= Robert H. Day (soldier) =

United States military officer

Robert Henry Day (Sep. 25, 1835, Bridgewater Township, Susquehanna County, Pennsylvania. Death: Jan. 11, 1929, Roanoke City, Virginia) was an officer in the United States military during the American Civil War, railroad engineer and electrical engineer in Roanoke, Virginia.

==Early life==
His parents were Henry and Ann Eliza (Wright) Day, and he was born in Bridgewater Township, Susquehanna County, Pennsylvania. His siblings include his eldest sister, Martha M. Day Fordyce, his younger brothers: Isaac W. Day, Charles M. Day, Daniel R. Day, and his youngest sister, Ludora C. Day Smith. He married Velona Louise Taylor Day (1841–1921), and their son was Arthur Taylor Day (1874 - 1939).
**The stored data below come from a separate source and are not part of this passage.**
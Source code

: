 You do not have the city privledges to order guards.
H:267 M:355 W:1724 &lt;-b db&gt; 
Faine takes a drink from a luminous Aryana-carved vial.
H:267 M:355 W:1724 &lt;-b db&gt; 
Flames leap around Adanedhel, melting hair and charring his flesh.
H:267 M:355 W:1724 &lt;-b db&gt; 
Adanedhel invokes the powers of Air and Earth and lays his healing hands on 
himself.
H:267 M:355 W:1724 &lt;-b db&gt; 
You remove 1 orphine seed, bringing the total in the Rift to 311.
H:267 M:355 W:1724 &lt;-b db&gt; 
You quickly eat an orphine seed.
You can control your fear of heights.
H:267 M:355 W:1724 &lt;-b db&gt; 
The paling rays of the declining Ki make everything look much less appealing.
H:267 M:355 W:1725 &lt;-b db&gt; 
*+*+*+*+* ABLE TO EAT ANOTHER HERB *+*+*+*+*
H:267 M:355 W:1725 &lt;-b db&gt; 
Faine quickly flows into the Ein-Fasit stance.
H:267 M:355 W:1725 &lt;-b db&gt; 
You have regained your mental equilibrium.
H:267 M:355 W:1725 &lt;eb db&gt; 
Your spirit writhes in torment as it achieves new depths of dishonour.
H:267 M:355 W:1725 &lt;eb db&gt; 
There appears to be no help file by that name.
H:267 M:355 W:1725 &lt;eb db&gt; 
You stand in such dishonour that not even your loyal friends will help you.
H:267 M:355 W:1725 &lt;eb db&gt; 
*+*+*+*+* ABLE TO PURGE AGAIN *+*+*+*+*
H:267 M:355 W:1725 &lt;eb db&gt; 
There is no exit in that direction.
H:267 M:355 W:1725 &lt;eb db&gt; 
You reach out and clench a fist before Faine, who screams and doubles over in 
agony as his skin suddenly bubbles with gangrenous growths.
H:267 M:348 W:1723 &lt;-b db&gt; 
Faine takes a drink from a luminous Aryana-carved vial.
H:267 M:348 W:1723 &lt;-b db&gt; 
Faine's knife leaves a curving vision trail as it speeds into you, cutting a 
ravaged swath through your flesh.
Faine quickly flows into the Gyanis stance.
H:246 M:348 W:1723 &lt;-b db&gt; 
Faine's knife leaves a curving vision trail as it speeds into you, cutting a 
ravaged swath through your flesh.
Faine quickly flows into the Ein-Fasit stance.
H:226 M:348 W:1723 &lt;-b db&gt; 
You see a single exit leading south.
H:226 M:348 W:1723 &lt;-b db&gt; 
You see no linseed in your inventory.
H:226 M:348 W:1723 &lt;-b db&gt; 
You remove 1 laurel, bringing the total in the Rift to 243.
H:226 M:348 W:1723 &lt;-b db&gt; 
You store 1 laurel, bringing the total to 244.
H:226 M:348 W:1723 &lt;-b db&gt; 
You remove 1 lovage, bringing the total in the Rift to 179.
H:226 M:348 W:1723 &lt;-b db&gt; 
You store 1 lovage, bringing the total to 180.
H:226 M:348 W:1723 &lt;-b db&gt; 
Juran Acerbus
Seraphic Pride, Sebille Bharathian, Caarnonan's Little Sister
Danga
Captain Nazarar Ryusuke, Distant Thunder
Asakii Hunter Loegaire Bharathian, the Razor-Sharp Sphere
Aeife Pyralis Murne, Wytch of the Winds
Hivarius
"Robert was apprenticed to the Erie Railroad in 1849 as a machinist for a term of three years. In 1852 he was promoted to Fireman and twenty-one months later he became a full-fledged Locomotive Engineer. In 1858 Robert resigned from the Erie Railroad and taking Horace Greeley's advice went west in search of work in his chosen field. After spending a short time in Texas he migrated to the city of New Orleans where he became connected with the Tallert and Bro's Company, which was headquartered in Richmond, Virginia, building stationary engines for Grist Mills and Cotton Gins."

==Civil War==
He was promoted from 1st Sgt. to 2nd Lt. in September 1862, and was severely wounded at the Battle of Second Manassas (Bull Run). Following a long period of recovery he rejoined his unit and was promoted to 1st Lt. on March 1, 1863. Robert Day was promoted to captain of the 56th Pennsylvania Infantry on June 13, 1863, and a few weeks later he was captured on July 1, 1863, on the first day of the Battle of Gettysburg. He was imprisoned with other Union officers in the infamous Libby Prison in Richmond, Virginia.

Captain Day was part of the famous Libby Prison Escape, bu was later recaptured after tunnelling out of the prison. "In 1864, he was re-captured after making it 1 mile from Union territory after tunneling out of the prison. Through the years, he kept up with his fellow escapees through the Libby Tunnel Prison Association." When he died in 1929, he was the last surviving member of the organization. Captain Day was one of the leaders of an escape from Libby in February 1864 but was recaptured and sent to several Confederate Prisoner of War Camps in Georgia and the Carolina's. Only with the arrival of General William Tecumseh Sherman's army in the Carolina's was Captain Day freed from captivity and he was discharged from the Union Army on January 10, 1865. "Discharged the 10th of June 1865, he had served the Union with distinction and received several citations for gallantry."

==Engineer==
In 1882 Robert Day accepted the position of Road Foreman for the newly created Norfolk and Western Railway on the Shenandoah line and relocated his family to Roanoke, formerly known as Big Lick and quickly became active in local civics and economic development and distinguished himself a leader in several national organizations of that era. He was a member of the Grand Army of the Republic, a Civil War Veterans group, which sought to assist the wives and orphans of Union Soldiers and played an increasingly powerful role in national politics. "In 1882, he became the first road foreman hired by the Norfolk & Western Railroad. An honorary member of the Brotherhood of Locomotive Engineers, he became Superintendent of the Roanoke Streetcar Company and was present on its first run in which two mules pulled the streetcar."

"Major R. H. Day, manager of the Roanoke Electric and Power Company, has gone to Union, New York, to attend a reunion of his family. His venerable mother is about 84 years of age and his brother, Charles M. Day, a chief draughtsman of the Union Pacific Railroad, he has not seen for several years. He anticipates much pleasure from this reunion, probably the last without broken ranks, he will ever enjoy".

==Organizations==
- Brotherhood of Locomotive Engineers. He joined in 1865 and became an honorary member after 1911.
- Grand Army of the Republic
- Libby Tunnel Prison Association
- Virginia Gun Club

==Death and burial==
He died in Roanoke, and is buried at the Evergreen Cemetery.

==Legacy==
"Robert Day lived in the City of Roanoke for fifty (50) years and was considered one of its oldest citizens. He outlived his Libby Prison comrades. Day Avenue in Old Southwest was named in his honor."

In 2015, the Sons of Union Veterans of the Civil War had a Memorial Day and grave decoration service for him.

"The Joshua L. Chamberlain Camp #20 Sons of Union Veterans of the Civil War Roanoke, VA honored Major Robert H. Day in a ceremony and memorial service 10 a.m. Saturday, May 23, 2015 at Evergreen Burial Park. The Honorable David A. Bowers, Mayor of the City of Roanoke issued a Proclamation proclaiming the day as Robert Henry Day's Day."

The keynote address at the grave decoration ceremony was given by Mark R. Day.